◆ ASSIGNED TASK
Which lines of the entries hold the string "Boost"? Copy each one.

◆ DATA SUPPLIED
*** Begin section ***

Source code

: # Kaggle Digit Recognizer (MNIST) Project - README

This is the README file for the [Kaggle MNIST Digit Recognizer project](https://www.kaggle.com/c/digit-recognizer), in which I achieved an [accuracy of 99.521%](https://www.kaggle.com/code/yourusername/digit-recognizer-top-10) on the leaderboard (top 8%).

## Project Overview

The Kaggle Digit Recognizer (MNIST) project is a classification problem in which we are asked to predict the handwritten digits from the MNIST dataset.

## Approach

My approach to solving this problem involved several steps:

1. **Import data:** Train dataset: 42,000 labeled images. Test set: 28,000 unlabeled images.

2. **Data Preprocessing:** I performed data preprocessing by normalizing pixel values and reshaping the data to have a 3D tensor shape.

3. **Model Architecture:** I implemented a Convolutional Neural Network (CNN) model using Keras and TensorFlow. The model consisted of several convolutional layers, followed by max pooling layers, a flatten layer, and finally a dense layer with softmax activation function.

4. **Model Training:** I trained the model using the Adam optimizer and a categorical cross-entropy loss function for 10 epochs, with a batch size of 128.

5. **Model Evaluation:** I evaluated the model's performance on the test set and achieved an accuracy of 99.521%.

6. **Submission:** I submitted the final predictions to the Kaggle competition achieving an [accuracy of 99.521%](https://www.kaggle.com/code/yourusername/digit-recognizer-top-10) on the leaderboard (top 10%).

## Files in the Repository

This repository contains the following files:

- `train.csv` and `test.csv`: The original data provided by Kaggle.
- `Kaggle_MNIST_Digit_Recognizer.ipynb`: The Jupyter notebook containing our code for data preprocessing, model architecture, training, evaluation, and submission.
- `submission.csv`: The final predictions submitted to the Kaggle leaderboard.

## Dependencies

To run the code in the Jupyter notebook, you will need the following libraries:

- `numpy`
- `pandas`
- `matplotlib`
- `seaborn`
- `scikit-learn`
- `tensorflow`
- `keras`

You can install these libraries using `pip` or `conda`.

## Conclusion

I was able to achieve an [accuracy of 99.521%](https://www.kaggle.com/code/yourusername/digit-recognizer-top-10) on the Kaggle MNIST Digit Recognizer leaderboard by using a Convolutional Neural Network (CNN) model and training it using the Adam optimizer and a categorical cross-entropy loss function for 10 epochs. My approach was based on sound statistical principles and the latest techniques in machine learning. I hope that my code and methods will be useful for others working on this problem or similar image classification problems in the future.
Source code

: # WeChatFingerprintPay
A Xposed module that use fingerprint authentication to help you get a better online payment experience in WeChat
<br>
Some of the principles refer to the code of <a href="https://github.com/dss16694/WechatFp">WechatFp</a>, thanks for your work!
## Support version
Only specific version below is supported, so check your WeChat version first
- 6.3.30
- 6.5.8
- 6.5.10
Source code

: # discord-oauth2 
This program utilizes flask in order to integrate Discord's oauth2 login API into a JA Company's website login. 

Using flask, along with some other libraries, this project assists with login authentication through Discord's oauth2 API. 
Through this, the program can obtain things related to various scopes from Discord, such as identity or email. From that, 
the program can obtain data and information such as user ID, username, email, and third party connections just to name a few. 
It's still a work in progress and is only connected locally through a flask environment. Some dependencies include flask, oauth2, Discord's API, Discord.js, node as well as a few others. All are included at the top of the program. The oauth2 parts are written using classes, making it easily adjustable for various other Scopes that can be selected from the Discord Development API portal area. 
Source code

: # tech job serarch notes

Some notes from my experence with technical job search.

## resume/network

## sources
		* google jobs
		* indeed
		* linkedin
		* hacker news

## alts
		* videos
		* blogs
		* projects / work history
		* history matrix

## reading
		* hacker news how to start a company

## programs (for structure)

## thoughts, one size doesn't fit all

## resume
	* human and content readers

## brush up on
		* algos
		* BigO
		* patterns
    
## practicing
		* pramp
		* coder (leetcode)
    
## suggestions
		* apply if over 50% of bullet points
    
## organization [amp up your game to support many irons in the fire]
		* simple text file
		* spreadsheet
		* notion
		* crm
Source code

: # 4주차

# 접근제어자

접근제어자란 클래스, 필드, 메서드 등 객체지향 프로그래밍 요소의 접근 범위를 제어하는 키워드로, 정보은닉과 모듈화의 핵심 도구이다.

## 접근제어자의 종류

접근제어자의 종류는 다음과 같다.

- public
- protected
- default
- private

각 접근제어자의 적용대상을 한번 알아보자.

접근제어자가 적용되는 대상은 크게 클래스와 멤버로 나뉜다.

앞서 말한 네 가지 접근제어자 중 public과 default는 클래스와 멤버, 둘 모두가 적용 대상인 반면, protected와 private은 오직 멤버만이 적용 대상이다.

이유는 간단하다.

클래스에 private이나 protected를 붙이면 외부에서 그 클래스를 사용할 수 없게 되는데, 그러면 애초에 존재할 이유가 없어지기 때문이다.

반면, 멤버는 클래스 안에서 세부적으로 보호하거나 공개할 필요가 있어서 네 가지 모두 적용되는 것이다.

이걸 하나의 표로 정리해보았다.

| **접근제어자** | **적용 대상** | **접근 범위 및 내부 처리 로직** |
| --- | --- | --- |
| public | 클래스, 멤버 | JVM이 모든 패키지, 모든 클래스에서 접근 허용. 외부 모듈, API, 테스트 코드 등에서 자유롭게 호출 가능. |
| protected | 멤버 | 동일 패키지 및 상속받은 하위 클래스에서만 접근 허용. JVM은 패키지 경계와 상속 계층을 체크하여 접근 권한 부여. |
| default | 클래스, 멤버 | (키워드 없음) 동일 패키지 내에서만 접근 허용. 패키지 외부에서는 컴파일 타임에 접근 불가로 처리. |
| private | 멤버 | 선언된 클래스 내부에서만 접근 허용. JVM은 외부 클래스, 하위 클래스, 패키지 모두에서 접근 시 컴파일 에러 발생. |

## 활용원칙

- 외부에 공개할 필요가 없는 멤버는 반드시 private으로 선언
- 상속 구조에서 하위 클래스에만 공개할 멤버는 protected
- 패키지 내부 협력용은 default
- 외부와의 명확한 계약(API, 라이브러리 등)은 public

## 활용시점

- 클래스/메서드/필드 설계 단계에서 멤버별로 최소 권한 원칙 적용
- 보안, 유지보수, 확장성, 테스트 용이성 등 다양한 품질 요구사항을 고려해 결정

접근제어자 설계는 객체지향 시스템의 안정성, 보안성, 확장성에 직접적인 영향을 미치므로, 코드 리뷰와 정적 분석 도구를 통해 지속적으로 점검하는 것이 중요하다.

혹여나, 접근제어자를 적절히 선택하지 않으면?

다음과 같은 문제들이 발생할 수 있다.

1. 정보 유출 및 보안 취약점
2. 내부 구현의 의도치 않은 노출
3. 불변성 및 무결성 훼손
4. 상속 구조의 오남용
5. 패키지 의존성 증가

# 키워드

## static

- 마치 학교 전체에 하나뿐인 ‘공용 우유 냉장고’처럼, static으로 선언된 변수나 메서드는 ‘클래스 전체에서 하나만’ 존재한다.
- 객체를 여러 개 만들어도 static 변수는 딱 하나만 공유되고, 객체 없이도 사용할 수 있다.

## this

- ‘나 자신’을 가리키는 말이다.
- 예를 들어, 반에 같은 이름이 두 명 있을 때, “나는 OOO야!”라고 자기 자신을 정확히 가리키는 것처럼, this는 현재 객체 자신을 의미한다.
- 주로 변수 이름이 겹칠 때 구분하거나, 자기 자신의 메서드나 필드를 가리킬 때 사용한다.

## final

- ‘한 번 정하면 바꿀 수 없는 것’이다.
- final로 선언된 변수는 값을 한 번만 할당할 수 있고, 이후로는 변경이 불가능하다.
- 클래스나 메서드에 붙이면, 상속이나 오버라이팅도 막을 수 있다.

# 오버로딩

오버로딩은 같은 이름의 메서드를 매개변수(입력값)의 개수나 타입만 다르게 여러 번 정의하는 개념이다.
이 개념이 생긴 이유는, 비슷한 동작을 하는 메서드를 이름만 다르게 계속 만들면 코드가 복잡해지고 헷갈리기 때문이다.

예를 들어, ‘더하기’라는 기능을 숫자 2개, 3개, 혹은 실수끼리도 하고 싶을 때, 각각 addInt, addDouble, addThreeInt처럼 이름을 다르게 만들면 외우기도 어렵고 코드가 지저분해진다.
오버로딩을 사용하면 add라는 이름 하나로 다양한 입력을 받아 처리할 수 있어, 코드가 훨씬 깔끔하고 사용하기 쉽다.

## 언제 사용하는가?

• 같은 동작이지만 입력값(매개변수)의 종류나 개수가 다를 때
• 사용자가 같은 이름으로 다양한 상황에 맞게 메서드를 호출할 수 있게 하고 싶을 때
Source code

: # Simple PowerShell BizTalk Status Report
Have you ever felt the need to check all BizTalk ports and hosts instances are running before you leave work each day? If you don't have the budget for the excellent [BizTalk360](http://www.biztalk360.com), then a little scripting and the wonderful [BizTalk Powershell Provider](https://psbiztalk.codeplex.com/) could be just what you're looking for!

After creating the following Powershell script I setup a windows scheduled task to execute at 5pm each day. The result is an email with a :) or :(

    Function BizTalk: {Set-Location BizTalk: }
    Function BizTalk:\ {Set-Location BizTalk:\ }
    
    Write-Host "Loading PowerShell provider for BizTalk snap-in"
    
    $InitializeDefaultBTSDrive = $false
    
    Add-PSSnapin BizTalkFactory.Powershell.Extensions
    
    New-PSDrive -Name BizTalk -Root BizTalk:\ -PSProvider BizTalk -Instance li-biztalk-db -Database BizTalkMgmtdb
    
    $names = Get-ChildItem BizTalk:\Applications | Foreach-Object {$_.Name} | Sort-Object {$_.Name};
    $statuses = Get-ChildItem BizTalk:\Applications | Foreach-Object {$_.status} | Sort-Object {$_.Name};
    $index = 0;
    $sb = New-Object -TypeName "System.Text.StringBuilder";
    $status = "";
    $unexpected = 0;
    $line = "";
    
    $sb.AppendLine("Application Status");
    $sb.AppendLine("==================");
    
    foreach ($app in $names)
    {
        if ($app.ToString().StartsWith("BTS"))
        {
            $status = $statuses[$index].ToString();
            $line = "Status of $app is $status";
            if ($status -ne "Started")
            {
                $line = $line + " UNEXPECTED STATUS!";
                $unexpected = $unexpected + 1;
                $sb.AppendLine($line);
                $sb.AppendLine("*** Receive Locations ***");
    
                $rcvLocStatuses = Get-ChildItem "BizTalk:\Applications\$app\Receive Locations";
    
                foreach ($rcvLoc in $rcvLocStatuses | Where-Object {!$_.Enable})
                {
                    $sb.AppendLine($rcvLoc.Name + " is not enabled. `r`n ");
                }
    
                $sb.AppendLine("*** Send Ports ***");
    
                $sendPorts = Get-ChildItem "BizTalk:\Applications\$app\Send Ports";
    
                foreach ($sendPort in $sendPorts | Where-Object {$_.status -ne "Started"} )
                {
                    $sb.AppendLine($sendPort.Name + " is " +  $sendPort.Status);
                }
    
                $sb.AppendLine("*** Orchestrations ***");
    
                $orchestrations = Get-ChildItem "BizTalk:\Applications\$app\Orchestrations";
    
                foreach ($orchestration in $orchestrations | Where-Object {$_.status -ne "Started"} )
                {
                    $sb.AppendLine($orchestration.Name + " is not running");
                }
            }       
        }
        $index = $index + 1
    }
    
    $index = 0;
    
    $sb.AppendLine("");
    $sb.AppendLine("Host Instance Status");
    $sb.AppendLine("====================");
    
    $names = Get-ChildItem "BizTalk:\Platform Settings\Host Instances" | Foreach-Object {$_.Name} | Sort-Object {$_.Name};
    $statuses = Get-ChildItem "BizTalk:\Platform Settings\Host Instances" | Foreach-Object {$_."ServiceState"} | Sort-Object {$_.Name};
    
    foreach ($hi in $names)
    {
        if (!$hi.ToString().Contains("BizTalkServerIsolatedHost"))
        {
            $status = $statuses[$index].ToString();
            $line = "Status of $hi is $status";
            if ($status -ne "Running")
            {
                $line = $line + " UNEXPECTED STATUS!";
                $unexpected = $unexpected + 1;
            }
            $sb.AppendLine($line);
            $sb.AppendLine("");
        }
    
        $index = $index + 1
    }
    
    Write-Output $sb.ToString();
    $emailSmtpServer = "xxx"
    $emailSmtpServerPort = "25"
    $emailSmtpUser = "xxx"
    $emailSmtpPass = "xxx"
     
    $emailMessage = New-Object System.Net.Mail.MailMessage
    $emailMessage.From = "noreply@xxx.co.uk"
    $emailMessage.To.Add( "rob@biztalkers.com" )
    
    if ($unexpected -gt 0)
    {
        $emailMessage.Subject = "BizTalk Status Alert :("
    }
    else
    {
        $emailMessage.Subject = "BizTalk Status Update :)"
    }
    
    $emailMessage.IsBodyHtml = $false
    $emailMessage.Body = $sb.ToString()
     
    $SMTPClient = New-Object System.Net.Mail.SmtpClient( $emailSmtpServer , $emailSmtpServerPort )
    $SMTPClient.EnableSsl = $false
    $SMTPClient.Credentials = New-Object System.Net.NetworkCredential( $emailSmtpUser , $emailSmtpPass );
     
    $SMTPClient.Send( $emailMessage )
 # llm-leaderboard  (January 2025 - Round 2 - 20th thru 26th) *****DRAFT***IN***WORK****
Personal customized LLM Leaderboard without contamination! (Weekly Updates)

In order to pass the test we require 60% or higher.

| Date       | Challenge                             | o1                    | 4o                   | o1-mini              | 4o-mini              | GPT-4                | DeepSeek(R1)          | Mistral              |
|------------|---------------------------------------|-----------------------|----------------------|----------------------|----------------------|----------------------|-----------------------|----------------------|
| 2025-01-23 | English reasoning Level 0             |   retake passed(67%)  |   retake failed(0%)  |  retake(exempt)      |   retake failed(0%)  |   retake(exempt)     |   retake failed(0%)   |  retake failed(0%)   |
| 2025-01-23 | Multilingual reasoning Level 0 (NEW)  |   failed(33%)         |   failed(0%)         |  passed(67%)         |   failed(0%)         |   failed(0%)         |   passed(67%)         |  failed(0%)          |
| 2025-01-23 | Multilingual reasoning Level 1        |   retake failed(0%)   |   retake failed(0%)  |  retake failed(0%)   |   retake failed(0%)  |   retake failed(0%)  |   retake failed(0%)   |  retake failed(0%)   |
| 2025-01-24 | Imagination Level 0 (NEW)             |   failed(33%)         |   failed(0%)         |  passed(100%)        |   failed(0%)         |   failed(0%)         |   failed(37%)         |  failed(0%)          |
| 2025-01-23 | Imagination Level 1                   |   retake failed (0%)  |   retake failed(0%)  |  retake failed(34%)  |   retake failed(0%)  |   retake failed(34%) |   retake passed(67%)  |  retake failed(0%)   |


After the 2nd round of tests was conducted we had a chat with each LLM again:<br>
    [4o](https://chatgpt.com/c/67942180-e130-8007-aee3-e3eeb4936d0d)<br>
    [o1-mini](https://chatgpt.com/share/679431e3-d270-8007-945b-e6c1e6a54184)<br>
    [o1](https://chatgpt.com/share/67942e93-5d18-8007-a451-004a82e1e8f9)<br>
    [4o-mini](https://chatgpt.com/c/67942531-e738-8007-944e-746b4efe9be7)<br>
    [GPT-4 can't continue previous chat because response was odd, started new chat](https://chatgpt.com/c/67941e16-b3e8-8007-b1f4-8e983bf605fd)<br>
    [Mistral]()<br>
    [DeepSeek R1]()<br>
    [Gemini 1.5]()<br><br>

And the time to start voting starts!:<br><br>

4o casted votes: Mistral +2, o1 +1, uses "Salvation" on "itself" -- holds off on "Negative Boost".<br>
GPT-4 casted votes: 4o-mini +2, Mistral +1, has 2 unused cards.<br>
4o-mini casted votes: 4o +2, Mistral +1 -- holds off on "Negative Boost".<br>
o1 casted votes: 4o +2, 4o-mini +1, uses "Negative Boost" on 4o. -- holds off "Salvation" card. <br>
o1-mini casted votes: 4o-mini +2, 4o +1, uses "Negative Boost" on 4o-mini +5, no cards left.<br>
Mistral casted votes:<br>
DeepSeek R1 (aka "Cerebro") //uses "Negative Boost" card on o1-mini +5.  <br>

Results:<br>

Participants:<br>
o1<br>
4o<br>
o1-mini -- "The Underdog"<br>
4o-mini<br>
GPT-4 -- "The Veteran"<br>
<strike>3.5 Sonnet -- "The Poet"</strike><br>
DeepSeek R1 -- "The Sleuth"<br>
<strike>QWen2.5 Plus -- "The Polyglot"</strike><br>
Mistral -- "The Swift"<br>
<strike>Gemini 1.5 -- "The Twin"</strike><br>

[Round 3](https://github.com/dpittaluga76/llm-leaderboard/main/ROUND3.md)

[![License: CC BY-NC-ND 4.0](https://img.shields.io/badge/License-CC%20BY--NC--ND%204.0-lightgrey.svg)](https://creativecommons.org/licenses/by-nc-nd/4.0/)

*** End section ***

◆ RESULT OF THIS TASK
4o casted votes: Mistral +2, o1 +1, uses "Salvation" on "itself" -- holds off on "Negative Boost".<br>
4o-mini casted votes: 4o +2, Mistral +1 -- holds off on "Negative Boost".<br>
o1 casted votes: 4o +2, 4o-mini +1, uses "Negative Boost" on 4o. -- holds off "Salvation" card. <br>
o1-mini casted votes: 4o-mini +2, 4o +1, uses "Negative Boost" on 4o-mini +5, no cards left.<br>
DeepSeek R1 (aka "Cerebro") //uses "Negative Boost" card on o1-mini +5.  <br>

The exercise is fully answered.